It's a method often said to be included in a field of statistical computing (called machine learning, statistical learning, artificial intelligence, data mining, supervised learning, etc). Decision trees usefully split up datasets into groups, often using YES/NO questions at each split.
I'm using data from Qriously (date 2017-06-07) in the run-up to the UK general election. I'm looking only at England & Wales, and I've only considered 3 regressors: gender (0=F, 1=M), age, income. I've considered a YES/NO voting intention for the 5 biggest political parties.

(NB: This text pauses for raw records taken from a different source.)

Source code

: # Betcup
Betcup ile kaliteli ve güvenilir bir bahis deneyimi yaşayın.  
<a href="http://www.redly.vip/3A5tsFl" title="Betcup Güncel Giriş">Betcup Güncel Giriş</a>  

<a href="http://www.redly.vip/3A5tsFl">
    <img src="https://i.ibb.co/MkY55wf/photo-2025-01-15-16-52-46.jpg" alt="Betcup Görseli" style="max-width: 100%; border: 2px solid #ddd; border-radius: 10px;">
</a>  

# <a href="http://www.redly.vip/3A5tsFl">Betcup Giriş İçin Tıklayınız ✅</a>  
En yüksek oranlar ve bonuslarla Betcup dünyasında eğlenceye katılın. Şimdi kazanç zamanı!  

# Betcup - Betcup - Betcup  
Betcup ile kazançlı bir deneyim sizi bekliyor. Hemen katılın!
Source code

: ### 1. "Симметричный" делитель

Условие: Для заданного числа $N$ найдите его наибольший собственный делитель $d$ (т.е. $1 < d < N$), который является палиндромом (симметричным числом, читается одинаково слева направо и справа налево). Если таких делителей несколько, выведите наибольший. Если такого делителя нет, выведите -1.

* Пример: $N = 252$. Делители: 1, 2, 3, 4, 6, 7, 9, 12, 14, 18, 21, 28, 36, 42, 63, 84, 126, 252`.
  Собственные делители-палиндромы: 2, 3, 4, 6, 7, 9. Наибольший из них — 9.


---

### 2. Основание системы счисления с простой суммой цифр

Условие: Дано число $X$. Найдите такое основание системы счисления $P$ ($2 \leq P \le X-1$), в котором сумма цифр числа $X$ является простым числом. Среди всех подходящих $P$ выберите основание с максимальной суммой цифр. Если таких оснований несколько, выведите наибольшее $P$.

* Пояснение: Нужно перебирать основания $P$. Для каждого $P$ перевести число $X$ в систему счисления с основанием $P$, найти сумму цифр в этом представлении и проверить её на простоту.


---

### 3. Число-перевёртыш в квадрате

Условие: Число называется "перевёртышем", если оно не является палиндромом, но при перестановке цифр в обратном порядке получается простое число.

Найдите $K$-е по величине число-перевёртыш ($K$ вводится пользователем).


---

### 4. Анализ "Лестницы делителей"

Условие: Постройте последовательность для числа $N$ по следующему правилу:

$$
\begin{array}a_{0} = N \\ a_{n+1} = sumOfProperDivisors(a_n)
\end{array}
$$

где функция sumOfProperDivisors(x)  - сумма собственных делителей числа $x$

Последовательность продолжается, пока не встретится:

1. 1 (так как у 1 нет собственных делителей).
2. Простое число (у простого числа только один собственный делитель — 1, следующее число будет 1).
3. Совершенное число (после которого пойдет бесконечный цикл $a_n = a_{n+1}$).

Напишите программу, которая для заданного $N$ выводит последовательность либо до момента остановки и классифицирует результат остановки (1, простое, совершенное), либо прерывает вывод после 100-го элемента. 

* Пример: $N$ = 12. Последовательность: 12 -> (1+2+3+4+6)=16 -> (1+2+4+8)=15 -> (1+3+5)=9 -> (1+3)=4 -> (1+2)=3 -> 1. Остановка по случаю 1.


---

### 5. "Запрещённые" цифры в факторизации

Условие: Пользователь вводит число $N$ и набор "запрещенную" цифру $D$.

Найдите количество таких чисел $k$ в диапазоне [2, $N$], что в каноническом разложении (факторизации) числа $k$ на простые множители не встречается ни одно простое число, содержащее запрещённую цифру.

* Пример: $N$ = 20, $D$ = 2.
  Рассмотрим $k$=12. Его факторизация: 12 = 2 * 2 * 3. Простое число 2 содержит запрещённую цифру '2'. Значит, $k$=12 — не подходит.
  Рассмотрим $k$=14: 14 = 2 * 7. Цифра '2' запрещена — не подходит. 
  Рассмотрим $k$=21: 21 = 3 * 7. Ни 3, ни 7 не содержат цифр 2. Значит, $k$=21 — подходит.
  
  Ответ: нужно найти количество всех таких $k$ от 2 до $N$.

The trees are below. Here are some key aspects that jump out:
- Age seems to be the most important regressor for most parties.
- CON seems to get many votes from older voters (except if they're poor).
- CON gets few votes from younger votes (especially poorer voters).
- CON's best group were older females (not males as one might expect - maybe this is simply a bias of longer life expectancy for females).
- LAB/CON results are fairly inverted (as we might expect), i.e. poorer and younger voters favouring LAB.
- LAB's best group were young, poor females.
- LAB's worst group are the 65+.
- LIB seems to do best from low- and middle-income voters, more-so for male voters.
- LIB's two worst groups are from (a) elderly richer females, and (b) poorer older voters.
- GRN's voters are generally younger (the one exception being wealthier older females) -- young males is one key group.
- GRN does badly with (a) older, poorer voters and (b) older, richer males.
- UKIP voters are generally poorer. One key group being poorer younger males.